▶ Your assignment: Take each line from the entries that holds "metadata" and copy it out.

▶ Dataset entries:
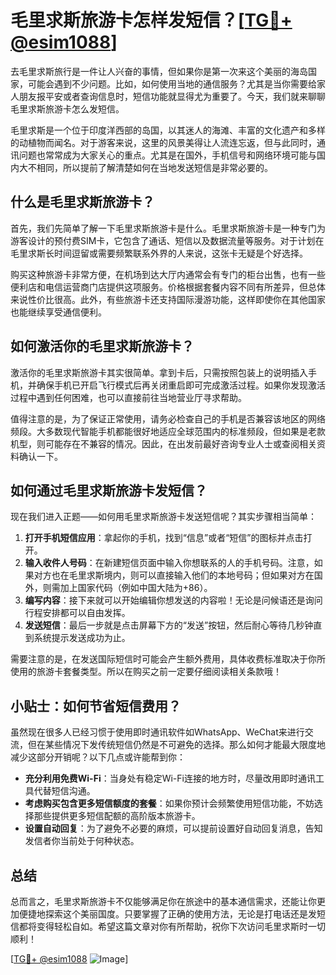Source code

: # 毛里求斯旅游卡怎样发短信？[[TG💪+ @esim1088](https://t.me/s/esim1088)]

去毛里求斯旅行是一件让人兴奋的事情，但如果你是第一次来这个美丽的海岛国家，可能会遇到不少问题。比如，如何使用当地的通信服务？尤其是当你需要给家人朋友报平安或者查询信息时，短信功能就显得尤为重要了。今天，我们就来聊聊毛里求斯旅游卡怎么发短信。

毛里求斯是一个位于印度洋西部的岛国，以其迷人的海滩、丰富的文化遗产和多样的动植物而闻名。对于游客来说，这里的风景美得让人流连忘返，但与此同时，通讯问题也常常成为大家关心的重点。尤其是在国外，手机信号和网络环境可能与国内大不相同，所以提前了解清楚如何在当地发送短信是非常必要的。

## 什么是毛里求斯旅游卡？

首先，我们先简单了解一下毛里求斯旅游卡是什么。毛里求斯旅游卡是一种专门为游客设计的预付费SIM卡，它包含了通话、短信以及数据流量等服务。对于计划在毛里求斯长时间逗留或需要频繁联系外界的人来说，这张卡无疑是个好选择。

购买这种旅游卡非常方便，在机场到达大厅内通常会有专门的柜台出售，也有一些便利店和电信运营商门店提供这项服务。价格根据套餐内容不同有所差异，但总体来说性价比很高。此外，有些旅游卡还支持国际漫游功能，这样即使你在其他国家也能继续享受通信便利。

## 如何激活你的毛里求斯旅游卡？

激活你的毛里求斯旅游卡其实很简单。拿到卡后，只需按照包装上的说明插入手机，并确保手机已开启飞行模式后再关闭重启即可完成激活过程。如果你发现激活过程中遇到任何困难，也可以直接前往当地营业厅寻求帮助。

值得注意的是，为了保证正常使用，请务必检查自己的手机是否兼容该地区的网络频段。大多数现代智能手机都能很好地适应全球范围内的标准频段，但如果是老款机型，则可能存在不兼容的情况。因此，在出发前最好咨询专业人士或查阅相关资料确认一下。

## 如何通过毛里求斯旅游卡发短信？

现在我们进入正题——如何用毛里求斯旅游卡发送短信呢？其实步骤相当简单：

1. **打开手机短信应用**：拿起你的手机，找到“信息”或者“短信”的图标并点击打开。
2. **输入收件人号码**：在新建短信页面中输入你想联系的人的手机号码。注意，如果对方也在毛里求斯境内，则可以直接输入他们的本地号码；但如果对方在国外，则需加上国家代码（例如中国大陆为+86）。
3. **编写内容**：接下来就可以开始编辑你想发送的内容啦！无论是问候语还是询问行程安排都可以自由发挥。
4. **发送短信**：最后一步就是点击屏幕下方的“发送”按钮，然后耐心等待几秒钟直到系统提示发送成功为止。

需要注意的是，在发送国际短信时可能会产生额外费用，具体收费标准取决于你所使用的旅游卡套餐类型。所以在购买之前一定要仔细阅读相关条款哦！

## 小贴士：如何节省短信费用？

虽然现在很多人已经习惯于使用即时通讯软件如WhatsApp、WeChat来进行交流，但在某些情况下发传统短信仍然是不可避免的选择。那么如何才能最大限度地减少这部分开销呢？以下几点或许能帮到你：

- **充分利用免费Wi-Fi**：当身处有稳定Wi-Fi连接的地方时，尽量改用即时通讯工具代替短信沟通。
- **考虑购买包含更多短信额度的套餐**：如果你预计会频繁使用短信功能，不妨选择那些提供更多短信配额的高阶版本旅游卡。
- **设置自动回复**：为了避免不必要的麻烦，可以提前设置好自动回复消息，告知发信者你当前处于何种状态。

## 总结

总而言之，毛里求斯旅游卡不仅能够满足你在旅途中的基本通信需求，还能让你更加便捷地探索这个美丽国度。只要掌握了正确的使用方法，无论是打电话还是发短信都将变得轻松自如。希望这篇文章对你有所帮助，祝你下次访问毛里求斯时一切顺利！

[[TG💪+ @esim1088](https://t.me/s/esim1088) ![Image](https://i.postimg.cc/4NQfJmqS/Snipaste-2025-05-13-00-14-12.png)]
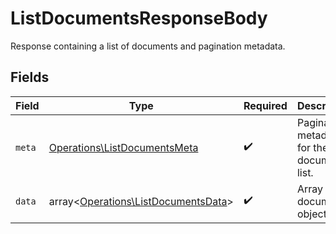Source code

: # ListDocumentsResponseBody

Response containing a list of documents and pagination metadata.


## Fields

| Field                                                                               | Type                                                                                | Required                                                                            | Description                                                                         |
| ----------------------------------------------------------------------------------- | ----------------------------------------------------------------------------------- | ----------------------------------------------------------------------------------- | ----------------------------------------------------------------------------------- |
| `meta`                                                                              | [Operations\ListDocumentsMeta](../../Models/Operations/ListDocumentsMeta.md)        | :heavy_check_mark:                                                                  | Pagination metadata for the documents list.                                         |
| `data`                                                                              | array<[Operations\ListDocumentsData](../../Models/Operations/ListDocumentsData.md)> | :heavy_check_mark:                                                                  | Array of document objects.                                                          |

---

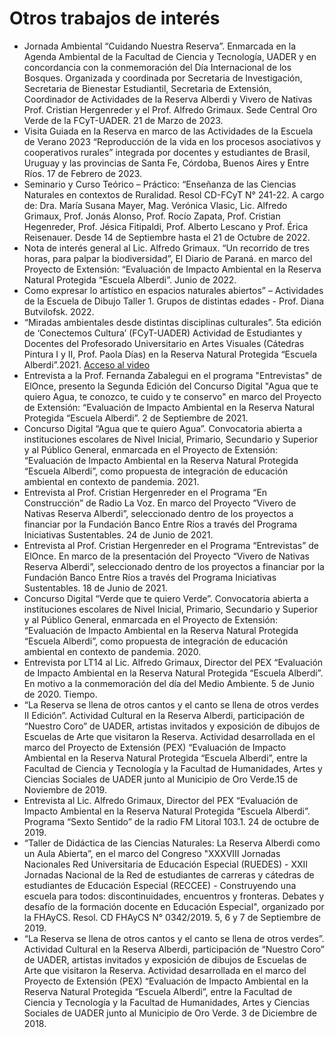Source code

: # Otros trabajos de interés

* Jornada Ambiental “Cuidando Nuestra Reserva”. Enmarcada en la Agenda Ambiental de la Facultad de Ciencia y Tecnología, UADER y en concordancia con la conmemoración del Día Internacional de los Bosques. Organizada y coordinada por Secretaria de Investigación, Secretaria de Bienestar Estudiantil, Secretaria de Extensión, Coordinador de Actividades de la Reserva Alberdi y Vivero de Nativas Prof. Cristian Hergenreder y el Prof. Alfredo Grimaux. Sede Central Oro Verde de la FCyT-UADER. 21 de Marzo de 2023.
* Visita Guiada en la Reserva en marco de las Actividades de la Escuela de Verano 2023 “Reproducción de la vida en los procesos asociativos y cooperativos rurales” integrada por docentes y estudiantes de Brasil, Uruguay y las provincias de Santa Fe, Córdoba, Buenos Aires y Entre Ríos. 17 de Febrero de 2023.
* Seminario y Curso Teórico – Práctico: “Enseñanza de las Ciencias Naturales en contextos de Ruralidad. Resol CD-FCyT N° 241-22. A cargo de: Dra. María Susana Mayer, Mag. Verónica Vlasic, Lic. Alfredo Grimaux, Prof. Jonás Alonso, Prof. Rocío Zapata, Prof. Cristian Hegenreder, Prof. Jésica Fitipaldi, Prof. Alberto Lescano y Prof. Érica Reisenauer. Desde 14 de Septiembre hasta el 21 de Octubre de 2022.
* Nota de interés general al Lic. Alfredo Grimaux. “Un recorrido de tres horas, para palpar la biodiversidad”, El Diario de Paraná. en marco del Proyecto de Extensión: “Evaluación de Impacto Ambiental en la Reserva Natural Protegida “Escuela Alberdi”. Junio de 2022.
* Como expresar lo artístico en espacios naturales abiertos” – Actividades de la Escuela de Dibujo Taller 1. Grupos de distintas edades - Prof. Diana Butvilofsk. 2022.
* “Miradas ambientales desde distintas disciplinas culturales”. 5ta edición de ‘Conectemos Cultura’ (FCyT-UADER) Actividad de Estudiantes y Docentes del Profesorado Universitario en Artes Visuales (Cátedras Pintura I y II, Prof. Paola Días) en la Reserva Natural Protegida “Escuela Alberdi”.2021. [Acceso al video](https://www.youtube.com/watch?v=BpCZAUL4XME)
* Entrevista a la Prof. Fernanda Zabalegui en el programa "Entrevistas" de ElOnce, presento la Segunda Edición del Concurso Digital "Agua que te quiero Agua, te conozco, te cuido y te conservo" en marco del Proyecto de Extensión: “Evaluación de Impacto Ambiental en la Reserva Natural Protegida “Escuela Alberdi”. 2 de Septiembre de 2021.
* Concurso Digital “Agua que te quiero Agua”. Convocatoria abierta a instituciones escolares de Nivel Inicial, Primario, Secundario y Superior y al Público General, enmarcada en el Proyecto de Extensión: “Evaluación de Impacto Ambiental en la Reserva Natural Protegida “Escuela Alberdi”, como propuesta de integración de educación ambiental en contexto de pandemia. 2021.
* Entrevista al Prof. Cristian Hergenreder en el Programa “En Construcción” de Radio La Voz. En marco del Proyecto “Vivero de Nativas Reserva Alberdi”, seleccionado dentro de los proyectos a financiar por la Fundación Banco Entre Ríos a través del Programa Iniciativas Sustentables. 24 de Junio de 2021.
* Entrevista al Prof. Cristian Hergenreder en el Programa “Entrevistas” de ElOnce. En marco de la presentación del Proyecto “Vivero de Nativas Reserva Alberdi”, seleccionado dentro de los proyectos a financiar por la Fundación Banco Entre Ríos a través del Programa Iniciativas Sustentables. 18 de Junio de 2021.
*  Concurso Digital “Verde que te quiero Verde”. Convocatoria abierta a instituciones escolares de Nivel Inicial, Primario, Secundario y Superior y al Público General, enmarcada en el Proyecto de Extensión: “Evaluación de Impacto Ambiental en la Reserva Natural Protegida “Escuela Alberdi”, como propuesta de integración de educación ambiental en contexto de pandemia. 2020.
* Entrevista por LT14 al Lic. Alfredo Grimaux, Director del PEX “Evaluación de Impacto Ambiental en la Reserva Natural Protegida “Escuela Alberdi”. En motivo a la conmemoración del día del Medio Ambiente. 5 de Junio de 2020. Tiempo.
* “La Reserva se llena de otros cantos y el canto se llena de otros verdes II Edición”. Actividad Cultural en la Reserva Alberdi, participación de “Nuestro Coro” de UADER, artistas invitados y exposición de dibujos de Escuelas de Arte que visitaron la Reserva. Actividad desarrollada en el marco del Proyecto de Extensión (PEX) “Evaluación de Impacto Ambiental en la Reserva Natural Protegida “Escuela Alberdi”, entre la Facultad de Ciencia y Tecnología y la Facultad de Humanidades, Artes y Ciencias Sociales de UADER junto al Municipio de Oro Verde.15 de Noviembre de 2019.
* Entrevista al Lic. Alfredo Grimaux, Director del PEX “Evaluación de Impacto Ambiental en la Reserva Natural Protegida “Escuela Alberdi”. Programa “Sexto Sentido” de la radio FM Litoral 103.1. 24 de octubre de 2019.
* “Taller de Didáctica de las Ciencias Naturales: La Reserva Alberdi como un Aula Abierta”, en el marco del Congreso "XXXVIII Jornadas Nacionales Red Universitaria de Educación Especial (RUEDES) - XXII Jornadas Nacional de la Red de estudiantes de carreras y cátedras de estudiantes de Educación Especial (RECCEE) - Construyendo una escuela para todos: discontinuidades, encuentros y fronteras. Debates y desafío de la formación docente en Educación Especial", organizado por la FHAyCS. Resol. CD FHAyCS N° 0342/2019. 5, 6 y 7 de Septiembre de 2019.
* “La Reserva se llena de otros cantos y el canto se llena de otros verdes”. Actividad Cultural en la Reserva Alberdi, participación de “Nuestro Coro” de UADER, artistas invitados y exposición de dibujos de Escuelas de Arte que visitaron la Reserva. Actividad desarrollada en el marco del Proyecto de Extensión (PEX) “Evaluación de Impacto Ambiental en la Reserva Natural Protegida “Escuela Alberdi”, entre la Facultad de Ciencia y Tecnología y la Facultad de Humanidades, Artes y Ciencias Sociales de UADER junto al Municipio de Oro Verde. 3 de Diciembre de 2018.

* * *

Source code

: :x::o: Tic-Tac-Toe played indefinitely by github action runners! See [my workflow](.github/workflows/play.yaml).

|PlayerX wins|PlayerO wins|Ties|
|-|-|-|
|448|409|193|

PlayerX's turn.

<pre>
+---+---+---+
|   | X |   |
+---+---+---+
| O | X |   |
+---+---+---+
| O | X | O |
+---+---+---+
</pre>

▶ Exercise solution:
Response containing a list of documents and pagination metadata.
| `meta`                                                                              | [Operations\ListDocumentsMeta](../../Models/Operations/ListDocumentsMeta.md)        | :heavy_check_mark:                                                                  | Pagination metadata for the documents list.                                         |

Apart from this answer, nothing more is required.